Putty is a free Brown-offered ssh client that supports tunneling.

• Open 'putty.exe' file. The 'PuTTy Configuration' window appears.
• Click once on 'Category' -> 'Session'.
• On the right-side of the window enter 'somehost.services.brown.edu' in the 'Host Name (or IP address)' textbox.
• Enter '22' in the 'Port' textbox.
• Select 'SSH' for the 'Protocol'.
• Click once on 'Category' -> 'SSH' -> 'Tunnels'.
• Enter '3306' in the 'Source port' textbox.
• Enter 'somehost.services.brown.edu:3306' in the 'Destination' textbox.
• Select the 'Remote' radio-button under the 'Destination' textbox.
• Click the 'Add' button.
• Click the 'Open' button. The putty terminal window opens.
• When prompted by 'login as', enter your username and hit return.
• When prompted by for your password, enter it and hit return.
• That's it; the tunnel is established.

More tunnel fun

Web

The idea...

ssh -N -L 5005:123.123.123.123:80 myaccount@123.123.123.123

To implement this in Fugu or Putty, just switch the IP address, use '5005' for the 'Local Port' (Fugu) or 'Source Port' (Putty), and use '80' for the 'Service or Port' (Fugu) or the port following the host+colon in the 'Category' -> 'SSH' -> 'Tunnels' 'Destination' textbox (Putty).
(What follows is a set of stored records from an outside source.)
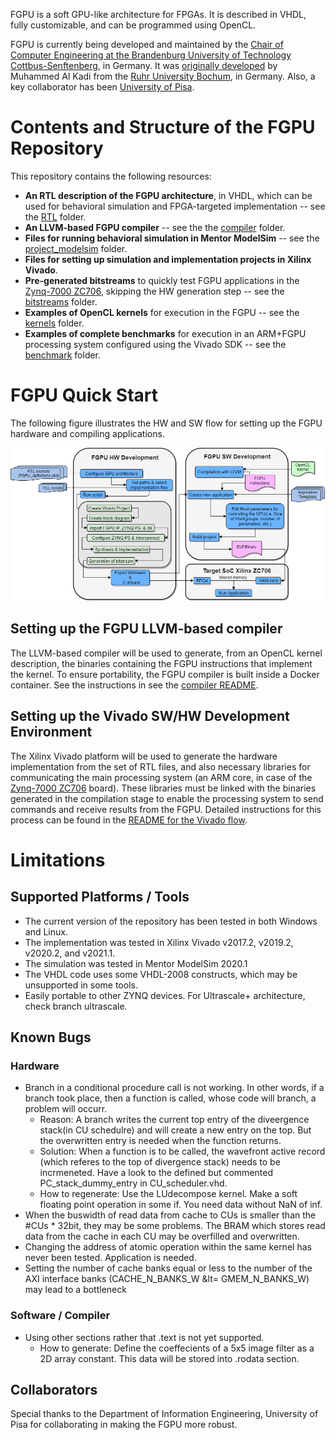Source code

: FGPU is a soft GPU-like architecture for FPGAs. It is described in VHDL, fully customizable, and can be programmed using OpenCL.

FGPU is currently being developed and maintained by the [Chair of Computer Engineering at the Brandenburg University of Technology Cottbus-Senftenberg](https://www.b-tu.de/en/fg-technische-informatik/), in Germany. It was [originally developed](https://github.com/malkadi/FGPU) by Muhammed Al Kadi from the [Ruhr University Bochum](https://www.ei.ruhr-uni-bochum.de/fakultaet/), in Germany. Also, a key collaborator has been [University of Pisa](https://www.dii.unipi.it/en/).


# Contents and Structure of the FGPU Repository

This repository contains the following resources:
- **An RTL description of the FGPU architecture**, in VHDL, which can be used for behavioral simulation and FPGA-targeted implementation -- see the [RTL](rtl/) folder.
- **An LLVM-based FGPU compiler** -- see the the [compiler](compiler/) folder.
- **Files for running behavioral simulation in Mentor ModelSim** -- see the [project_modelsim](project_modelsim/) folder.
- **Files for setting up simulation and implementation projects in Xilinx Vivado**. 
- **Pre-generated bitstreams** to quickly test FGPU applications in the [Zynq-7000 ZC706], skipping the HW generation step -- see the [bitstreams](bitstreams/) folder.
- **Examples of OpenCL kernels** for execution in the FGPU -- see the [kernels](kernels/) folder.
- **Examples of complete benchmarks** for execution in an ARM+FGPU processing system configured using the Vivado SDK -- see the [benchmark](benchmark/) folder.

# FGPU Quick Start

The following figure illustrates the HW and SW flow for setting up the FGPU hardware and compiling applications.

![Overview of the FGPU Framework.](FrameworkOverview.png)

## Setting up the FGPU LLVM-based compiler

The LLVM-based compiler will be used to generate, from an OpenCL kernel description, the binaries containing the FGPU instructions that implement the kernel. To ensure portability, the FGPU compiler is built inside a Docker container. See the instructions in see the [compiler README](compiler/README.md).

## Setting up the Vivado SW/HW Development Environment

The Xilinx Vivado platform will be used to generate the hardware implementation from the set of RTL files, and also necessary libraries for communicating the main processing system (an ARM core, in case of the [Zynq-7000 ZC706] board). These libraries must be linked with the binaries generated in the compilation stage to enable the processing system to send commands and receive results from the FGPU. Detailed instructions for this process can be found in the [README for the Vivado flow](project_vivado/README.md).

# Limitations

## Supported Platforms / Tools

- The current version of the repository has been tested in both Windows and Linux.
- The implementation was tested in Xilinx Vivado v2017.2, v2019.2, v2020.2, and v2021.1.
- The simulation was tested in Mentor ModelSim 2020.1
- The VHDL code uses some VHDL-2008 constructs, which may be unsupported in some tools.
- Easily portable to other ZYNQ devices. For Ultrascale+ architecture, check branch ultrascale.

## Known Bugs

### Hardware
- Branch in a conditional procedure call is not working.  In other words, if a branch took place, then a function is called, whose code will branch, a problem will occurr. 
    - Reason: A branch writes the current top entry of the diveergence stack(in CU schedulre) and will create a new entry on the top. But the overwritten entry is needed when the function returns.
    - Solution: When a function is to be called, the wavefront active record (which referes to the top of divergence stack) needs to be incrmeneted. Have a look to the defined but commented PC_stack_dummy_entry in CU_scheduler.vhd.
    - How to regenerate: Use the LUdecompose kernel. Make a soft floating point operation in some if. You need data without NaN of inf.
- When the buswidth of read data from cache to CUs is smaller than the #CUs * 32bit, they may be some problems. The BRAM which stores read data from the cache in each CU may be overfilled and overwritten.
- Changing the address of atomic operation within the same kernel has never been tested. Application is needed.
- Setting the number of cache banks equal or less to the number of the AXI interface banks (CACHE_N_BANKS_W &lt= GMEM_N_BANKS_W) may lead to a bottleneck

### Software / Compiler
- Using other sections rather that .text is not yet supported.
    - How to generate: Define the coeffecients of a 5x5 image filter as a 2D array constant. This data will be stored into .rodata section.

[Zynq-7000 ZC706]: https://www.xilinx.com/products/boards-and-kits/ek-z7-zc706-g.html
[ZedBoard]: http://zedboard.org/product/zedboard

## Collaborators

Special thanks to the Department of Information Engineering, University of Pisa for collaborating in making the FGPU more robust. 
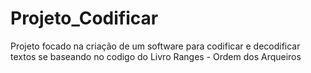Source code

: # Projeto_Codificar
Projeto focado na criação de um software para codificar e decodificar textos se baseando no codigo do Livro Ranges - Ordem dos Arqueiros
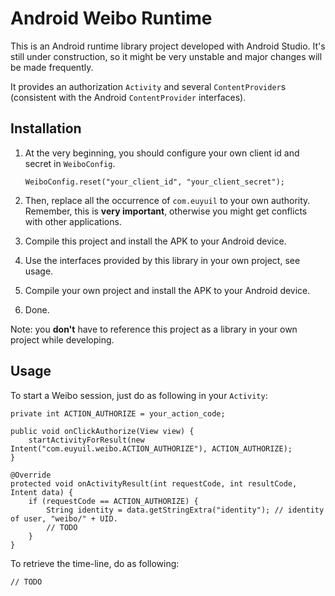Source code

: Android Weibo Runtime
=====================

This is an Android runtime library project developed with Android Studio.
It's still under construction,
so it might be very unstable and major changes will be made frequently.

It provides an authorization `Activity` and several `ContentProvider`s (consistent with the Android
`ContentProvider` interfaces).


Installation
------------

 1. At the very beginning, you should configure your own client id and secret in `WeiboConfig`.

        WeiboConfig.reset("your_client_id", "your_client_secret");

 2. Then, replace all the occurrence of `com.euyuil` to your own authority. Remember, this is
    **very important**, otherwise you might get conflicts with other applications.

 3. Compile this project and install the APK to your Android device.

 4. Use the interfaces provided by this library in your own project, see usage.

 5. Compile your own project and install the APK to your Android device.

 6. Done.

Note: you **don't** have to reference this project as a library in your own project while developing.


Usage
-----

To start a Weibo session, just do as following in your `Activity`:

    private int ACTION_AUTHORIZE = your_action_code;

    public void onClickAuthorize(View view) {
        startActivityForResult(new Intent("com.euyuil.weibo.ACTION_AUTHORIZE"), ACTION_AUTHORIZE);
    }

    @Override
    protected void onActivityResult(int requestCode, int resultCode, Intent data) {
        if (requestCode == ACTION_AUTHORIZE) {
            String identity = data.getStringExtra("identity"); // identity of user, "weibo/" + UID.
            // TODO
        }
    }

To retrieve the time-line, do as following:

    // TODO
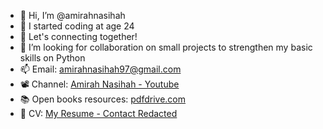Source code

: - 👋 Hi, I’m @amirahnasihah
- 👀 I started coding at age 24
- 🌱 Let's connecting together!
- 💞️ I’m looking for collaboration on small projects to strengthen my basic skills on Python
- 📫 Email: amirahnasihah97@gmail.com
- 📽 Channel: [Amirah Nasihah - Youtube](https://www.youtube.com/channel/UCcEK626P9dhuI1_9dYp063g)
- 📚 Open books resources: [pdfdrive.com](https://www.pdfdrive.com/)
- 📜 CV: [My Resume - Contact Redacted](https://github.com/amirahnasihah/amirahnasihah/files/7830199/Resume-Nor-Amirah-Nasihah-Binti-Nazili.-.Redact.Contact.pdf)


<!---
amirahnazili/amirahnazili is a ✨ special ✨ repository because its `README.md` (this file) appears on your GitHub profile.
You can click the Preview link to take a look at your changes.
--->
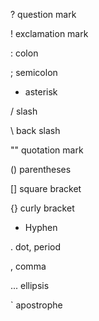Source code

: ? question mark

! exclamation mark

: colon

; semicolon

* asterisk

/ slash

\ back slash

"" quotation mark

() parentheses

[] square bracket

{} curly bracket

- Hyphen

. dot, period

, comma

... ellipsis

` apostrophe
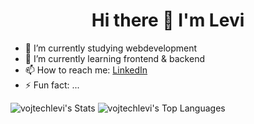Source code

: <h1 align='center'>
  Hi there 👋 I'm Levi
</h1>

- 🔭 I’m currently studying webdevelopment
- 🌱 I’m currently learning frontend & backend
- 📫 How to reach me: [LinkedIn](www.linkedin.com/in/leviekström)
- ⚡ Fun fact: ...

![vojtechlevi's Stats](https://github-readme-stats.vercel.app/api?username=vojtechlevi&theme=vue-dark&show_icons=true&hide_border=true&count_private=true)
![vojtechlevi's Top Languages](https://github-readme-stats.vercel.app/api/top-langs/?username=vojtechlevi&theme=vue-dark&show_icons=true&hide_border=true&layout=compact)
You can then access a web page on the 123.123.123.123 server using an http://127.0.0.1:5005 address instead of the normal http://123.123.123.123 address.

Note that the 5005 'localPort' can really be any unused port above 1000. The only reason I keep the 'localPort' and 'remoteHostPort' the same in the database example is so my database connection code is the same and works the same on my development laptop and the actual database server.

Other

Note that these techniques can be applied in a wide variety of situations. * I've switched over to tunneled connections from Eclipse, my programming IDE, to my Subversion repositories. * Brown email is encrypted over the network, but if you have a home account that's not, you can check it from a coffee-shop unencrypted wireless network using ssh-tunneling.